_Brief_.
Below are several entries. Transcribe exactly those lines that fall from the one with "This test suite" through the one with "The source code", end lines included.

(Pictures paired with source code)
Start of Block

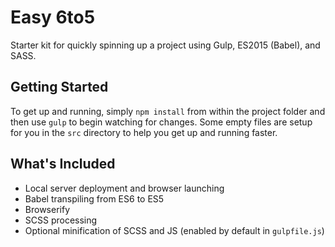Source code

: # Easy 6to5
Starter kit for quickly spinning up a project using Gulp, ES2015 (Babel), and SASS.

## Getting Started
To get up and running, simply `npm install` from within the project folder and then use `gulp` to begin watching for changes. Some empty files are setup for you in the `src` directory to help you get up and running faster.

## What's Included
- Local server deployment and browser launching
- Babel transpiling from ES6 to ES5
- Browserify
- SCSS processing
- Optional minification of SCSS and JS (enabled by default in `gulpfile.js`)
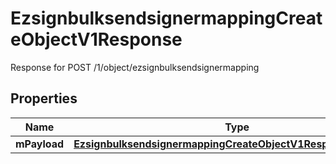 

# EzsignbulksendsignermappingCreateObjectV1Response

Response for POST /1/object/ezsignbulksendsignermapping

## Properties

| Name | Type | Description | Notes |
|------------ | ------------- | ------------- | -------------|
|**mPayload** | [**EzsignbulksendsignermappingCreateObjectV1ResponseMPayload**](EzsignbulksendsignermappingCreateObjectV1ResponseMPayload.md) |  |  |



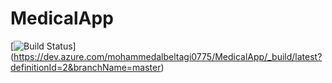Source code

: # MedicalApp

[![Build Status](https://dev.azure.com/mohammedalbeltagi0775/MedicalApp/_apis/build/status/mohammed-albeltagi.MedicalAppbranchName=master)]
(https://dev.azure.com/mohammedalbeltagi0775/MedicalApp/_build/latest?definitionId=2&branchName=master)
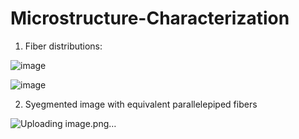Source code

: # Microstructure-Characterization

1. Fiber distributions:

![image](https://user-images.githubusercontent.com/78222574/122572949-8b6af080-d04e-11eb-9d69-3e31361caa20.png)

![image](https://user-images.githubusercontent.com/78222574/122572998-99207600-d04e-11eb-8a3d-9ae8213690c0.png)

2. Syegmented image with equivalent  parallelepiped fibers

![Uploading image.png…]()
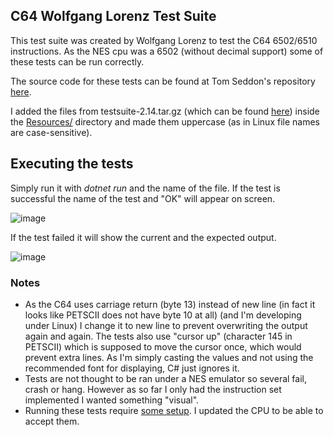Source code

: ## C64 Wolfgang Lorenz Test Suite

This test suite was created by Wolfgang Lorenz to test the C64 6502/6510 instructions. As the NES cpu was a 6502 (without decimal support) some of these tests can be run correctly.

The source code for these tests can be found at Tom Seddon's repository [here](https://github.com/tom-seddon/lorenz-testsuite-beeb/tree/main/ascii-src).

I added the files from testsuite-2.14.tar.gz (which can be found [here](http://www.zimmers.net/anonftp/pub/cbm/crossplatform/emulators/pc64/)) inside the [Resources/](./Resources/) directory and made them uppercase (as in Linux file names are case-sensitive).

## Executing the tests

Simply run it with _dotnet run_ and the name of the file. If the test is successful the name of the test and "OK" will appear on screen.

![image](https://github.com/rpgrca/NesCs/assets/15602473/a520f574-ca45-417e-8bf9-0bddac4e681c)

If the test failed it will show the current and the expected output.

![image](https://github.com/rpgrca/NesCs/assets/15602473/5ffde6a0-2a1a-41ad-bae2-c5e432a626f3)

### Notes
- As the C64 uses carriage return (byte 13) instead of new line (in fact it looks like PETSCII does not have byte 10 at all) (and I'm developing under Linux) I change it to new line to prevent overwriting the output again and again. The tests also use "cursor up" (character 145 in PETSCII) which is supposed to move the cursor once, which would prevent extra lines. As I'm simply casting the values and not using the recommended font for displaying, C# just ignores it.
- Tests are not thought to be ran under a NES emulator so several fail, crash or hang. However as so far I only had the instruction set implemented I wanted something "visual".
- Running these tests require [some setup](http://www.softwolves.com/arkiv/cbm-hackers/7/7114.html). I updated the CPU to be able to accept them.
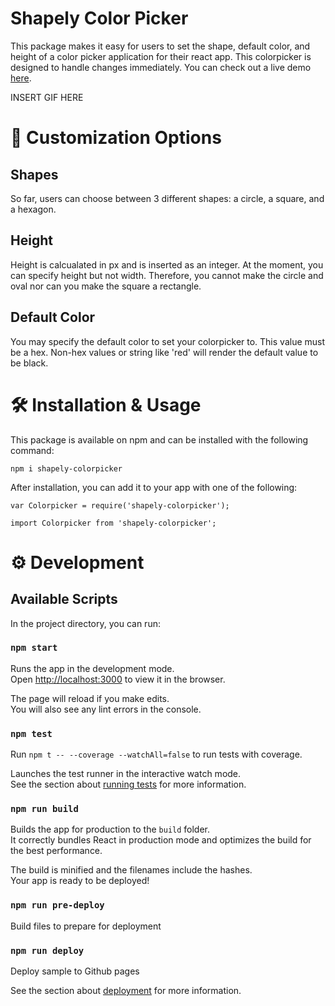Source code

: # Shapely Color Picker 

This package makes it easy for users to set the shape, default color, and height of a color picker application for their react app. This colorpicker is designed to handle changes immediately. You can check out a live demo [here](http://lindseytam.com/colorpicker/).

INSERT GIF HERE


# 🎨 Customization Options

## Shapes

So far, users can choose between 3 different shapes: a circle, a square, and a hexagon. 

## Height

Height is calcualated in px and is inserted as an integer. At the moment, you can specify height but not width. Therefore, you cannot make the circle and oval nor can you make the square a rectangle.

## Default Color

You may specify the default color to set your colorpicker to. This value must be a hex. Non-hex values or string like 'red' will render the default value to be black.

# 🛠️ Installation & Usage

This package is available on npm and can be installed with the following command:

`npm i shapely-colorpicker`

After installation, you can add it to your app with one of the following:

`var Colorpicker = require('shapely-colorpicker');`

`import Colorpicker from 'shapely-colorpicker';`

# ⚙️ Development 

## Available Scripts

In the project directory, you can run:

### `npm start`

Runs the app in the development mode.\
Open [http://localhost:3000](http://localhost:3000) to view it in the browser.

The page will reload if you make edits.\
You will also see any lint errors in the console.

### `npm test`

Run `npm t -- --coverage --watchAll=false` to run tests with coverage.

Launches the test runner in the interactive watch mode.\
See the section about [running tests](https://facebook.github.io/create-react-app/docs/running-tests) for more information.

### `npm run build`

Builds the app for production to the `build` folder.\
It correctly bundles React in production mode and optimizes the build for the best performance.

The build is minified and the filenames include the hashes.\
Your app is ready to be deployed!

### `npm run pre-deploy`

Build files to prepare for deployment

### `npm run deploy`

Deploy sample to Github pages



See the section about [deployment](https://facebook.github.io/create-react-app/docs/deployment) for more information.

End of Block

_Reply to the task_.
This test suite was created by Wolfgang Lorenz to test the C64 6502/6510 instructions. As the NES cpu was a 6502 (without decimal support) some of these tests can be run correctly.

The source code for these tests can be found at Tom Seddon's repository [here](https://github.com/tom-seddon/lorenz-testsuite-beeb/tree/main/ascii-src).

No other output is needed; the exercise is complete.